«Il maestro ha detto una partita alla volta. E io sono con lui. Sempre. La mia speranza è che possa restare al Napoli, dare continuità al suo progetto. Trovare qui le soddisfazioni che merita».
Col San Paolo pieno sarebbe tutto più facile. I tifosi scarseggiano. E’ da un po’ che mancano i cinquantamila. Mica è disaffezione?
«Macché. Nessuno ama la propria squadra come i napoletani. Bisogna solo capire il momento. Un calo di presenze ci sta. I risultati non arrivavano, si gioca ogni tre giorni, ci sono le tv e la città è quello che è: la crisi si fa sentire. La passione è però indiscutibile. Fidatevi di me».
Ok! Anche nei giudizi, ovviamente: livello di Koulibaly?
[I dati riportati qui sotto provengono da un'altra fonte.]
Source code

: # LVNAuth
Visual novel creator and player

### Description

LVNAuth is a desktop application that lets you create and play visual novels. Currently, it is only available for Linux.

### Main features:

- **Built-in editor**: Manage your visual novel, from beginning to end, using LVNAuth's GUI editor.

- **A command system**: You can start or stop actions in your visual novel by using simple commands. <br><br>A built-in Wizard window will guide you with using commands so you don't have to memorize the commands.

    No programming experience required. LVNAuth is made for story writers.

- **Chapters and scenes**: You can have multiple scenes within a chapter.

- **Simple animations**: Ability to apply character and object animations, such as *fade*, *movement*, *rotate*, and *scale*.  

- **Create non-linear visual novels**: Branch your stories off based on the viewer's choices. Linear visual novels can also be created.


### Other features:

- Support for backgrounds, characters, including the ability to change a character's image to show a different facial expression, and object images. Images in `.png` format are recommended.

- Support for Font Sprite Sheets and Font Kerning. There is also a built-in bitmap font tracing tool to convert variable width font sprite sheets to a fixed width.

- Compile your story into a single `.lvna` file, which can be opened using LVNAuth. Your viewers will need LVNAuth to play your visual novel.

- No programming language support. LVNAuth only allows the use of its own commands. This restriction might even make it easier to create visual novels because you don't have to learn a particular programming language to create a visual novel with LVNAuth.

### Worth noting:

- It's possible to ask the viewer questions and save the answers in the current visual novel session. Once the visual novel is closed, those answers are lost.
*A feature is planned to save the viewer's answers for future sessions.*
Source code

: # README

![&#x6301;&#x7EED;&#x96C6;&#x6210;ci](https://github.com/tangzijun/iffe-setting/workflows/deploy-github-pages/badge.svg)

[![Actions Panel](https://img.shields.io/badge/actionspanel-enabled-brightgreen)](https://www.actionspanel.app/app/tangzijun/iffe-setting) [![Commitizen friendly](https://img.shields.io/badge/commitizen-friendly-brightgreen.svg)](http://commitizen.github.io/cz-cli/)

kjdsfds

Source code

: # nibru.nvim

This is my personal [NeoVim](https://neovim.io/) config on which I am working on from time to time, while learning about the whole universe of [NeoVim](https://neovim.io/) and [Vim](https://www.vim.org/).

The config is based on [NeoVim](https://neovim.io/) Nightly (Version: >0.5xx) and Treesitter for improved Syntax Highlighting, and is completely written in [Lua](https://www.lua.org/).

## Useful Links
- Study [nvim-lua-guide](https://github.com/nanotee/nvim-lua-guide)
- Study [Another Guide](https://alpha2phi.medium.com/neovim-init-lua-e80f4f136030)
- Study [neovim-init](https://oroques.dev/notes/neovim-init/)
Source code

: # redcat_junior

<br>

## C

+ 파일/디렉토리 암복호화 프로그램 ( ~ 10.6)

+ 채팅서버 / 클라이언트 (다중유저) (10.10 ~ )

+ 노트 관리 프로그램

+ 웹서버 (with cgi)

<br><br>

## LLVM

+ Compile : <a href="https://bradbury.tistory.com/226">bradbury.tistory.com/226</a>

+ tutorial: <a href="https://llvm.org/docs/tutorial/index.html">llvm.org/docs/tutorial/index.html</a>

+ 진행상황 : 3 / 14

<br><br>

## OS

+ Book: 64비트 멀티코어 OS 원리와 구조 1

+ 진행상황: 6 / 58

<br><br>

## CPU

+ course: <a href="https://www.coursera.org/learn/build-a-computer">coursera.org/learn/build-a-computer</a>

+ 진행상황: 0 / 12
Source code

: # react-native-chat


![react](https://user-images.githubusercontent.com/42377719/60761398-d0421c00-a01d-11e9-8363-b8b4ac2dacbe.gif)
«Alto. E non solo per i centimetri. L’ho detto da subito, dal primo momento: ha capacità sopra la media. Ha fisicità, è veloce e ha i piedi buoni. Ma deve crescere e lavorare».
Difetti?
«Quelli dei difensori di oggi. L’attenzione, la marcatura stretta, la presenza sull’avversario. Certe palle, soprattutto quelle alte, il centravanti non deve vederle. Mai. Il difensore deve sentire l’uomo e contemporaneamente attaccare la palla. Concentrazione e cattiveria agonistica. Ma pure sistema difensivo. Dietro devono aiutarsi. Noi avevamo Renica sempre libero di andare sulla palla. Noi in marcatura fissa, lui a zona. Anzi, sul pallone».
Koulibaly nuovo Bruscolotti?
«Ci sta. Il primo Bruscolotti, però. Quello giovane. Lui ha certamente i piedi migliori dei miei. Ma io ero più tosto».
E’ tornato anche Albiol.
«La squadra ora è più corta ed equilibrata, e lui fa valere l’esperienza. Non è velocissimo, e se gli spazi sono lunghi e larghi è ovvio che soffra».
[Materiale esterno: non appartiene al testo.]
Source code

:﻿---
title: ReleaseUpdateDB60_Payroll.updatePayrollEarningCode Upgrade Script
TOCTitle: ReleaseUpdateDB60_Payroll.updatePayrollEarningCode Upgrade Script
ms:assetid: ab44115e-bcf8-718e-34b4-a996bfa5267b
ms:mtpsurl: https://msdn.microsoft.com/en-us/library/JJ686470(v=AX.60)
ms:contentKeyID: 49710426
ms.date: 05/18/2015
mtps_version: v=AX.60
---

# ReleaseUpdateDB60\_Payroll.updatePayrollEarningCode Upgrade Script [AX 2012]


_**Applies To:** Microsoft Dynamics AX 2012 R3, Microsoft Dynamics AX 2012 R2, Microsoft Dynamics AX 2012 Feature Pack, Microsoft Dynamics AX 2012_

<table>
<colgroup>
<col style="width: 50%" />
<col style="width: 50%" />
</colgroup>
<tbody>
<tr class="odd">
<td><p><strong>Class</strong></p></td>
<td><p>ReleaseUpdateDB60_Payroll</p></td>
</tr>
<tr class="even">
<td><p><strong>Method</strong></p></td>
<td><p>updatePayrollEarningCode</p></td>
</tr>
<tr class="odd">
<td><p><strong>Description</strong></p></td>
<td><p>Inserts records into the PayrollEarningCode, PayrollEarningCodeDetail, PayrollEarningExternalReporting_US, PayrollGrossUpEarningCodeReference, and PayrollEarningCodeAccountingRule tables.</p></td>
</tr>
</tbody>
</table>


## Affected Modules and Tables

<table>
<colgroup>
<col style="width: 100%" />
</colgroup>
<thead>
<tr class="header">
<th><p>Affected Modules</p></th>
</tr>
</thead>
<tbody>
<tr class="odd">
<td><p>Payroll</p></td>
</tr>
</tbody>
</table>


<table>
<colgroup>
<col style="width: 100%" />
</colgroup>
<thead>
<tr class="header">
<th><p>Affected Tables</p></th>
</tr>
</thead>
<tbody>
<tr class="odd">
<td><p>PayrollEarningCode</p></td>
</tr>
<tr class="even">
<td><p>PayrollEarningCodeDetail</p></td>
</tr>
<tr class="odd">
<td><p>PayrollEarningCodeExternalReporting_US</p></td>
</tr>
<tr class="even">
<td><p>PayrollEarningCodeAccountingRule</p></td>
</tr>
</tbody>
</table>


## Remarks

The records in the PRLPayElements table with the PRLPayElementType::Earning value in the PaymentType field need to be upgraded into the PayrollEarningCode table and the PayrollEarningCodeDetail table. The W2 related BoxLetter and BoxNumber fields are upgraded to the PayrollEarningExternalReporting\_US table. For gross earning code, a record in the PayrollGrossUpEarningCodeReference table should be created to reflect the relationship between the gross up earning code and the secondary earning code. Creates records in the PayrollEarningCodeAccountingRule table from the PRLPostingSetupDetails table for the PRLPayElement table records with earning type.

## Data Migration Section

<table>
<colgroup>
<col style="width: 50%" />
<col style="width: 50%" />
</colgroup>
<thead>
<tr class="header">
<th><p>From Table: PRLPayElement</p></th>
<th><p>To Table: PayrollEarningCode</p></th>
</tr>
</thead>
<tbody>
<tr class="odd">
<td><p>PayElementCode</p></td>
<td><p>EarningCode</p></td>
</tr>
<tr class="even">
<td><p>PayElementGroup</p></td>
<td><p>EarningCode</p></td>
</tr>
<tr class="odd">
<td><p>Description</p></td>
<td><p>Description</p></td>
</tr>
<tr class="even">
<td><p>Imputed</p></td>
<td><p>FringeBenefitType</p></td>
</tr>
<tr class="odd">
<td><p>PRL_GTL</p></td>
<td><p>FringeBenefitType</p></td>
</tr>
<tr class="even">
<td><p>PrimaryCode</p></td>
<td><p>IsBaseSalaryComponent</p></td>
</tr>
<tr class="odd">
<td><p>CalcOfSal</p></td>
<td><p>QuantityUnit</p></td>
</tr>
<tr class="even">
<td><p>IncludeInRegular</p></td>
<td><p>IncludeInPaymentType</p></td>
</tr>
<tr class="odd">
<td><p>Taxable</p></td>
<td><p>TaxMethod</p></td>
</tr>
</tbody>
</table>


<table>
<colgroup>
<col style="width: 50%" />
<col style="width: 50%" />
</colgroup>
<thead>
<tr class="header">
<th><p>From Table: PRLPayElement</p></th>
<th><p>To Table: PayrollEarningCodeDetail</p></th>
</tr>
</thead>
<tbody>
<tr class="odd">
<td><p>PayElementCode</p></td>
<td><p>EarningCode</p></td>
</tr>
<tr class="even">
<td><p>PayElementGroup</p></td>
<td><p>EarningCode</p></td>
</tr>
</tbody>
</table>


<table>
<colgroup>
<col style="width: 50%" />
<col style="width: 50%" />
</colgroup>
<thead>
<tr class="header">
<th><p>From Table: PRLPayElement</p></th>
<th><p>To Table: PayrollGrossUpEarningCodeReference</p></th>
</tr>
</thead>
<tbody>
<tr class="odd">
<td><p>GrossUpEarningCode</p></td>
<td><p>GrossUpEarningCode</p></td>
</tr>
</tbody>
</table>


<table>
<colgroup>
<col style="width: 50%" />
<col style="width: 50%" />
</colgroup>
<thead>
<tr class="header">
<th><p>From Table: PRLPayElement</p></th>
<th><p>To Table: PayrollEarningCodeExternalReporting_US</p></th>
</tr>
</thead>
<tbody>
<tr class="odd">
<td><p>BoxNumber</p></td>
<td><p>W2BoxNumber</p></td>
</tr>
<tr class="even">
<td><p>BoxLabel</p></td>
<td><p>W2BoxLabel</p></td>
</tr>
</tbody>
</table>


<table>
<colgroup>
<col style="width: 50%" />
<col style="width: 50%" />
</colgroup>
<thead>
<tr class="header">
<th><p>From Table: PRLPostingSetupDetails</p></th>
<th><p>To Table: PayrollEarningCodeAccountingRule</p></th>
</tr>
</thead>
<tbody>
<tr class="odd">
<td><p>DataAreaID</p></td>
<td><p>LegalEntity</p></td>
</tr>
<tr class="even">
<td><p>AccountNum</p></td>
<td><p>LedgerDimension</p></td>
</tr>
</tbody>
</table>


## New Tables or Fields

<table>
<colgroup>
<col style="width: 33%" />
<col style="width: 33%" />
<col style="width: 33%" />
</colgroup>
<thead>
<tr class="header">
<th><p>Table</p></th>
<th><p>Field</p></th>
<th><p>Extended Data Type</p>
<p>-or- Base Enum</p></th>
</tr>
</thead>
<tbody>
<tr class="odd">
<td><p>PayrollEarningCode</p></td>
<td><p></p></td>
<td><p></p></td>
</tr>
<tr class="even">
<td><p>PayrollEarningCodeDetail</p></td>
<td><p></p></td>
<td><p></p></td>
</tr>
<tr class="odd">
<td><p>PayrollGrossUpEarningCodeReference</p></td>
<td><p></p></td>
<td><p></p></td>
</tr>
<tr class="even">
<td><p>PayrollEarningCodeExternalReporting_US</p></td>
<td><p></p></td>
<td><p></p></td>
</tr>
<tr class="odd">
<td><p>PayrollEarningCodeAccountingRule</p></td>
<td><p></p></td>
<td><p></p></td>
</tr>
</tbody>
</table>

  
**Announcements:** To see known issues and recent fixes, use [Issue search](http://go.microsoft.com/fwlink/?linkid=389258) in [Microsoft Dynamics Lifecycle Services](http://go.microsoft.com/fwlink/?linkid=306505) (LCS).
Tre partite senza prendere gol: un record per il Napoli di Benitez.
«E’ un segnale da cogliere. Di squadra, però. Nel calcio moderno è sempre giusto parlare di fase difensiva, mai di difesa e basta. Ora sono più compatti. C’è meno distanza tra i reparti. I centrocampisti proteggono e c’è sacrificio degli esterni. Sono felice pure per Rafael. E’ giovane, ha prospettive importanti e può crescere. Ma qualche incertezza l’ha avuta. Purtroppo ha sentito il peso dell’eredità di Reina. Lo spagnolo era un fenomeno: ne ho visti pochi di portieri così. Leggeva tutto e prima degli altri. Manca a questo Napoli».
Pure Insigne mancherà.
«E’ stata una stretta all’anima. Mi dispiace per il ragazzo. Era nel suo momento migliore. Aveva ritrovato serenità e sicurezza. Il talento non è mai stato in discussione, e da un mese si stava esaltando come mai. Sarà un’assenza dura. Pesante.
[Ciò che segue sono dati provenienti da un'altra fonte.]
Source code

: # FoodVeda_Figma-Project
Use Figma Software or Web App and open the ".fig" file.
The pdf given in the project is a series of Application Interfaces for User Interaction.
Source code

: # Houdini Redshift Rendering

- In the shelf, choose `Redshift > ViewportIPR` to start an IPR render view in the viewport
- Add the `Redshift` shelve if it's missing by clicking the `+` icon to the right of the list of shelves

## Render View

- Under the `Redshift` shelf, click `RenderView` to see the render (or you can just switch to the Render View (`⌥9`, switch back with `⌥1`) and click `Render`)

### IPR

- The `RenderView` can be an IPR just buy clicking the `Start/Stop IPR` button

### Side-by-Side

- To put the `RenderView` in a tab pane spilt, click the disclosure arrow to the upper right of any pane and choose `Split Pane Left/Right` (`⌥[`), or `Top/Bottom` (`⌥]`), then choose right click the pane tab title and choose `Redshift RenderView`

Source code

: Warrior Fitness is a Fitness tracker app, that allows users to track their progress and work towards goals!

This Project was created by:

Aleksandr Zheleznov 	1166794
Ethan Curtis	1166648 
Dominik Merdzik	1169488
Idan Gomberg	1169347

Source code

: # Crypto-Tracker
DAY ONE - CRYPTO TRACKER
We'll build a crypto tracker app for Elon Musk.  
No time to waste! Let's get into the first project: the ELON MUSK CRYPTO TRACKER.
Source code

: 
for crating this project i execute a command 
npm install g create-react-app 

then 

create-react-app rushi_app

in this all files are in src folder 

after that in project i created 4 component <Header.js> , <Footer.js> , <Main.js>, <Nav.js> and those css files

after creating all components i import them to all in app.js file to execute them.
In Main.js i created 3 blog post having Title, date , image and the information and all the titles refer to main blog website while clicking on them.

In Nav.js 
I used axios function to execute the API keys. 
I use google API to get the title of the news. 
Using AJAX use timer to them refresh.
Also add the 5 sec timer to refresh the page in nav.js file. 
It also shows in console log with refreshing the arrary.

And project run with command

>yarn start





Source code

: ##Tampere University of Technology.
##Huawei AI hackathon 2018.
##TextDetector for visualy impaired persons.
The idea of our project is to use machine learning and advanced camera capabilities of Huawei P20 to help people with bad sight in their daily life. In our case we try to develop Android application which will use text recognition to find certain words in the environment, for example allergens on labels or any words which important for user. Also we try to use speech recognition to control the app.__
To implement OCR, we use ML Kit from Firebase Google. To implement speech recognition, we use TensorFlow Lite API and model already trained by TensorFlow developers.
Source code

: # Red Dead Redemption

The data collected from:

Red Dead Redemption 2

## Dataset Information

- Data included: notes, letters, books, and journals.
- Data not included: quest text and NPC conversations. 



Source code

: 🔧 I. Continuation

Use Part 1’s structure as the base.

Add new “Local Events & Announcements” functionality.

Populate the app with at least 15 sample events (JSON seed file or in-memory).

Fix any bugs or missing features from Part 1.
Pure se un aspetto positivo voglio comunque trovarlo…»
Prego.
«E’ un intoppo che lo farà crescere caratterialmente. Lo fortificherà. Gli farà capire tante cose. Insomma, è una mazzata che fa male ma non malissimo. Ne uscirà meglio come uomo e quindi anche come giocatore. Il dolore rende più forti».
Ecco, l’aggettivo giusto per Higuain: forte.
«No, il Pipita è fortissimo! E’ un piacere vederlo. E’ il calcio. E lo capisco pure quando si arrabbia. Lui gioca a volte un altro calcio. Per qualità e intuizioni è il top. Si propone, si fa vedere, vuole la palla. E quando non gli arriva, impreca. Non ne sono passati tanti di qua come lui».
Chi ricorda?
«Il giochino dei paragoni non mi ha mai entusiasmato. Però Higuain è un po’ Careca e un po’ Giordano. Ha i piedi di classe come Bruno. Il suo passaggio d’esterno, la delicatezza del tocco, la sensibilità nell’accarezzare il pallone. E poi fa gol e sa buttare gli altri dentro. Di Antonio invece ha la progressione. Quando parte non lo prendi. Ha tecnica e potenza. Lo zig zag di Firenze ricordava alcuni di Careca. Pipita è tra i grandissimi».
Quindi, riepilogando: un maestro in panchina, la difesa blindata da tre gare, il centrocampo in crescita e Higuain. Napoli da scudetto?
«Una partita alla volta…».
Non si scompone. E’ di ferro. Bruscolotti palo ‘e fierro.